--- To do ---
When you reach the line containing "Akemi Hong - http://www.studioakemi.com/work-1" in the records below, start copying exactly, and stop once you have copied the line containing "Sentiment Analysis problem".

* * * * * * *

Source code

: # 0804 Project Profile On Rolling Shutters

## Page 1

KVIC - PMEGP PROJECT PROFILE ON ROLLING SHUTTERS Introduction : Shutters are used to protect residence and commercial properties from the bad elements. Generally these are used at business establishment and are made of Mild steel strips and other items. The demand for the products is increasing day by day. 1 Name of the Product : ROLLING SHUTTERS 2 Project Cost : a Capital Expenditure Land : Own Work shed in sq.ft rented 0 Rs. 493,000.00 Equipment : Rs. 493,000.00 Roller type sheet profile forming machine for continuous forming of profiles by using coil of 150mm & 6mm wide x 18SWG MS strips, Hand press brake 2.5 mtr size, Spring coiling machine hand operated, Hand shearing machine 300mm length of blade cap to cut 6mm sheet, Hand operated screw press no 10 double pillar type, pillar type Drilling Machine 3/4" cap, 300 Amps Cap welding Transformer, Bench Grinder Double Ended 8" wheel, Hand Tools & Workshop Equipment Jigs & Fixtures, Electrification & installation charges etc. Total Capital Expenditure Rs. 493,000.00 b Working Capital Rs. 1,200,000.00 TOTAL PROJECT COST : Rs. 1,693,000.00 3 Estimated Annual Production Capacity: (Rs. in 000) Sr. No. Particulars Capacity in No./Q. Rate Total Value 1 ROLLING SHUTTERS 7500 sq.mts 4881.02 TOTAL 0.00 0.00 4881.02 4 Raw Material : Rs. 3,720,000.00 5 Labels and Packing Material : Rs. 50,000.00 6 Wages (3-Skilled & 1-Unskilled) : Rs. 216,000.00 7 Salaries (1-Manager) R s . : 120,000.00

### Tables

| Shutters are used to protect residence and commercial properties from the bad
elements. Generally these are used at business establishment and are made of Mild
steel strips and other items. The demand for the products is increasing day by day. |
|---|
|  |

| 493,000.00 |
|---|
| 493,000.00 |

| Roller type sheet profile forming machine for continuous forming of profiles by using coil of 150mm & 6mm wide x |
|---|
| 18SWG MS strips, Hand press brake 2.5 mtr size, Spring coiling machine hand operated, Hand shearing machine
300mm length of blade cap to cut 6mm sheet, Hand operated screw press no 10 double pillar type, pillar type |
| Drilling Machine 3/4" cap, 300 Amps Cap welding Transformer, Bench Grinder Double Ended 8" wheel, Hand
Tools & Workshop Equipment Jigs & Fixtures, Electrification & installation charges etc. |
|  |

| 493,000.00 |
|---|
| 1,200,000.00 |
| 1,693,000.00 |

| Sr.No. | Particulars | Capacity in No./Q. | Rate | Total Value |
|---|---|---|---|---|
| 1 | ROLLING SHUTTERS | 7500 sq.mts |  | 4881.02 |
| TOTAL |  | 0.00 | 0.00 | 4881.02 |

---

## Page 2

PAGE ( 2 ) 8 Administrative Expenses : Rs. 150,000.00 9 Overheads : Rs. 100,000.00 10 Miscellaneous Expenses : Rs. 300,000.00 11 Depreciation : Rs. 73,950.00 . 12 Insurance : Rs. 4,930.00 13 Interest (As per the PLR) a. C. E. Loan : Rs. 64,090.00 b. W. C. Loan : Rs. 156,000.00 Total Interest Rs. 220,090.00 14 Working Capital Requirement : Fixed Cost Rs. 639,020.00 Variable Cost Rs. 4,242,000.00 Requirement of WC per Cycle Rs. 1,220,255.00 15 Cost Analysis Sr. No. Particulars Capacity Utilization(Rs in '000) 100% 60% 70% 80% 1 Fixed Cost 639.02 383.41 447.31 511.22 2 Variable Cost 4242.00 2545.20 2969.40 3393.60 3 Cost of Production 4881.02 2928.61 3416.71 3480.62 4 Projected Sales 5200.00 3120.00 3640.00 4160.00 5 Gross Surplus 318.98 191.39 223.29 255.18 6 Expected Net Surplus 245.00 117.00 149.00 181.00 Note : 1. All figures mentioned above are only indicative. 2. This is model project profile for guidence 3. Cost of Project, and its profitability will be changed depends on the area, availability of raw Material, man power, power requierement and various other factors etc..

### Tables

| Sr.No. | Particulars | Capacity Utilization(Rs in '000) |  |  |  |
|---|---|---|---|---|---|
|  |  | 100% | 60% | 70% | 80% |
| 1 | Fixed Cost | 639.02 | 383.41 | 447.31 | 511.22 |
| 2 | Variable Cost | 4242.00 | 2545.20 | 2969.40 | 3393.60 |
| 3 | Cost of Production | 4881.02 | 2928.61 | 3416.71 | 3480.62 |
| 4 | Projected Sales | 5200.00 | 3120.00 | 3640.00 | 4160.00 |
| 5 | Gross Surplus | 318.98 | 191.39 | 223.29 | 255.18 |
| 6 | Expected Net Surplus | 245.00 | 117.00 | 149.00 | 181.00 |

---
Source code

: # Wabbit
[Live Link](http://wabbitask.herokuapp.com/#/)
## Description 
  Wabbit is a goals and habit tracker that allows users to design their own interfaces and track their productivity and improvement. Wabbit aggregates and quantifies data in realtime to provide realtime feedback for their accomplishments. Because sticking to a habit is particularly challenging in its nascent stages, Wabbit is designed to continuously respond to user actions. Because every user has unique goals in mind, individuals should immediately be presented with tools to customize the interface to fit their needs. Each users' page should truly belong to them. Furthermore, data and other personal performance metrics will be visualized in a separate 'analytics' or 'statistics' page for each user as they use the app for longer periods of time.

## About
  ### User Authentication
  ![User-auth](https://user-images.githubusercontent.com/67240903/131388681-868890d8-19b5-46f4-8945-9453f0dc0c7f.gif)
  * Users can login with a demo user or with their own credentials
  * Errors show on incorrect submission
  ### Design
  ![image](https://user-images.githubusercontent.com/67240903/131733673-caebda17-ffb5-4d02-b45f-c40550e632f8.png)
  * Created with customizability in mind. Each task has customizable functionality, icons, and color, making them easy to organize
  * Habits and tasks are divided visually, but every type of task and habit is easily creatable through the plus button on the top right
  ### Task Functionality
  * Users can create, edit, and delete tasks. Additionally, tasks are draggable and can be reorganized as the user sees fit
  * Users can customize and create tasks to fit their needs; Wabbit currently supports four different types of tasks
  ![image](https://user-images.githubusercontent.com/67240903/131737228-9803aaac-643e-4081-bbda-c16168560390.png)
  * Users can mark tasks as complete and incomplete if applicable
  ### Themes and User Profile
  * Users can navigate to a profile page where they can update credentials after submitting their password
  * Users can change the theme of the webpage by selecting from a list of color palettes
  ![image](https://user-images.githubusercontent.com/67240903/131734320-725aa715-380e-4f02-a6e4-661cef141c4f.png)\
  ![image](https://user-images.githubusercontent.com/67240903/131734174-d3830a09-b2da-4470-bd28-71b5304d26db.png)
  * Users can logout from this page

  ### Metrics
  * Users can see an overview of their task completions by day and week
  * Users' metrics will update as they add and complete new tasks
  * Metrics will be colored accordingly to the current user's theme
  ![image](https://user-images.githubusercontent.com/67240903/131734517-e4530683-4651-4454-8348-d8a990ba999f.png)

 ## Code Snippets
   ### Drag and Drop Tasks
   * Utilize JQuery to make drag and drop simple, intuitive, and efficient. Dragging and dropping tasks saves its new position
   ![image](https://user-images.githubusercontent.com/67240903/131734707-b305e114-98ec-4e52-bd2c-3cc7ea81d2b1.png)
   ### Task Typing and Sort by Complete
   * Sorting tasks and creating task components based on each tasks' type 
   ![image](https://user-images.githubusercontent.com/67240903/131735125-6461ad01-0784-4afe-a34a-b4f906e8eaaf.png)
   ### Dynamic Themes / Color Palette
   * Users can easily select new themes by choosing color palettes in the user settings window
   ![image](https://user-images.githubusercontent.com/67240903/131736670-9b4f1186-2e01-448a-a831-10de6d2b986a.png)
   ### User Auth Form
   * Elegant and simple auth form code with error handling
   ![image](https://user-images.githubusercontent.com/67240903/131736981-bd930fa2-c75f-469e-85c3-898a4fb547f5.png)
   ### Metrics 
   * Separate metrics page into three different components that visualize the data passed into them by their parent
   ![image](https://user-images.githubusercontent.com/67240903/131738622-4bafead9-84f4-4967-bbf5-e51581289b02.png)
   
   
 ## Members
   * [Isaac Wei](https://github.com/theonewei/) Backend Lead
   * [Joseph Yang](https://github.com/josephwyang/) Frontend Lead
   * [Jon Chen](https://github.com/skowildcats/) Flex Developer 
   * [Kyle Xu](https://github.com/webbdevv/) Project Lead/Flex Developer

* * * * * * *

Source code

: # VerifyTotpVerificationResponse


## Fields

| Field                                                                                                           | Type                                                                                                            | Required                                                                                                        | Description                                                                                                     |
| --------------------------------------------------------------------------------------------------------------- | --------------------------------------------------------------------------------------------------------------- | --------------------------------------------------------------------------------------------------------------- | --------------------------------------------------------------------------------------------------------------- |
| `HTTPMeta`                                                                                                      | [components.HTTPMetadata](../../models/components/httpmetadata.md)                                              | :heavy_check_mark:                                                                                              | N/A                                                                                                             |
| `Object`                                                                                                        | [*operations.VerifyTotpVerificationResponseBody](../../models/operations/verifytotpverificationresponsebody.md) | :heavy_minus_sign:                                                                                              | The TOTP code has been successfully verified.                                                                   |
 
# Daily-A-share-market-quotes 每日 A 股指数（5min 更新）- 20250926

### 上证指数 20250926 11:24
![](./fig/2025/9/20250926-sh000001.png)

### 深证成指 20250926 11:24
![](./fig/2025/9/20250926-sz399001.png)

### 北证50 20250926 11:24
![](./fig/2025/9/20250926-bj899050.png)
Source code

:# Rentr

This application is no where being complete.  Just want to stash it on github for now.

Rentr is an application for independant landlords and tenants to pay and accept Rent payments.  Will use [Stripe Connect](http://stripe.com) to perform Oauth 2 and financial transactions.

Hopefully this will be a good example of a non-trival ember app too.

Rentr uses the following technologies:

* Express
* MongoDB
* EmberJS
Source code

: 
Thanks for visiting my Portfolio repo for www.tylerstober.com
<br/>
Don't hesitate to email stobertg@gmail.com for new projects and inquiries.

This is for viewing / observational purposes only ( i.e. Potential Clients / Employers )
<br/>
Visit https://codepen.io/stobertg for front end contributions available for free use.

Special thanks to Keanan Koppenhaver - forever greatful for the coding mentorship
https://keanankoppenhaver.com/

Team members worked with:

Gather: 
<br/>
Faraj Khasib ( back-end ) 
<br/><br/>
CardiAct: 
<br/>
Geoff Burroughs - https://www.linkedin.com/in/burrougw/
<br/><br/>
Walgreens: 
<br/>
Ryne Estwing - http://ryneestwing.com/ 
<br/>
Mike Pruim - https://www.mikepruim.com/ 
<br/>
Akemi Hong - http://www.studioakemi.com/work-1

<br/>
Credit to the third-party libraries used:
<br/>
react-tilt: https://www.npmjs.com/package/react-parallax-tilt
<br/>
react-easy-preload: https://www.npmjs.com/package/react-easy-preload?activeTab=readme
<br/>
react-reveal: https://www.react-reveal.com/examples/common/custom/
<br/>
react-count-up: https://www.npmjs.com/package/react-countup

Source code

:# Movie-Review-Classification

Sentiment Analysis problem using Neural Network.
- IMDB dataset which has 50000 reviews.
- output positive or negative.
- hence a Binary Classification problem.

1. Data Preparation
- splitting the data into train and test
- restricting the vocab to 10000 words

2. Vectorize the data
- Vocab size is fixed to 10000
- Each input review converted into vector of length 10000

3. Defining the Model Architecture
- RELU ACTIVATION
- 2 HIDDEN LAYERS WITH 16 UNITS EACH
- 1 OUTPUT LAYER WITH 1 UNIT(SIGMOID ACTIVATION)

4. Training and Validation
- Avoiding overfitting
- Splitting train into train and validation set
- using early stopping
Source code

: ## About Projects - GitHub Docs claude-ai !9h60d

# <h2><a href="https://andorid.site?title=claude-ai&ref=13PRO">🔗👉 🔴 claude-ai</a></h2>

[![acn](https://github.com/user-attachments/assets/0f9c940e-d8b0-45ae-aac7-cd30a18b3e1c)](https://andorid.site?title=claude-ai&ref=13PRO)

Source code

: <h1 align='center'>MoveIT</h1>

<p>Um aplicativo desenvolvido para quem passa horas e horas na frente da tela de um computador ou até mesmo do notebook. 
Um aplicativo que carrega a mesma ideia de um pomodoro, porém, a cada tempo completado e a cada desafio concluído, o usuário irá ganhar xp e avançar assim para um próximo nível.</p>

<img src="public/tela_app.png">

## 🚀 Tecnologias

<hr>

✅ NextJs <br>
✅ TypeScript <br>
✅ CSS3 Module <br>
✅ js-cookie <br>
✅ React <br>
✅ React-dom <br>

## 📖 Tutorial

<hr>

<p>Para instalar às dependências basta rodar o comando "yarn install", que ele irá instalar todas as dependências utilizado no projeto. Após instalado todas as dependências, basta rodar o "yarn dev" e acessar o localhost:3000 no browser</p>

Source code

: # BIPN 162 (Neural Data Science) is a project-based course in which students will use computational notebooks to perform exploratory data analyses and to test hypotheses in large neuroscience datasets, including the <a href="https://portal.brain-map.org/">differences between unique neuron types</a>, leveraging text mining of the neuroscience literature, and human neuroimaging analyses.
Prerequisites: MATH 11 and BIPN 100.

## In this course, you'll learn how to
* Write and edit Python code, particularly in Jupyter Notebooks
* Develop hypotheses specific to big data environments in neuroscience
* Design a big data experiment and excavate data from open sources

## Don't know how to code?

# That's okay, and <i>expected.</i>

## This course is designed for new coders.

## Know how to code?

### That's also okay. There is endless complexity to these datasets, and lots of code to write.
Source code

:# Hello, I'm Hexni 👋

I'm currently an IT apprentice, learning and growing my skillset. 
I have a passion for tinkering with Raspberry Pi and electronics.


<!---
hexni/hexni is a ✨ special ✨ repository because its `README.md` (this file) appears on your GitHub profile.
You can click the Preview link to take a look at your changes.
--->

* * * * * * *

--- Response to this exercise ---
Akemi Hong - http://www.studioakemi.com/work-1

<br/>
Credit to the third-party libraries used:
<br/>
react-tilt: https://www.npmjs.com/package/react-parallax-tilt
<br/>
react-easy-preload: https://www.npmjs.com/package/react-easy-preload?activeTab=readme
<br/>
react-reveal: https://www.react-reveal.com/examples/common/custom/
<br/>
react-count-up: https://www.npmjs.com/package/react-countup

Source code

:# Movie-Review-Classification

Sentiment Analysis problem using Neural Network.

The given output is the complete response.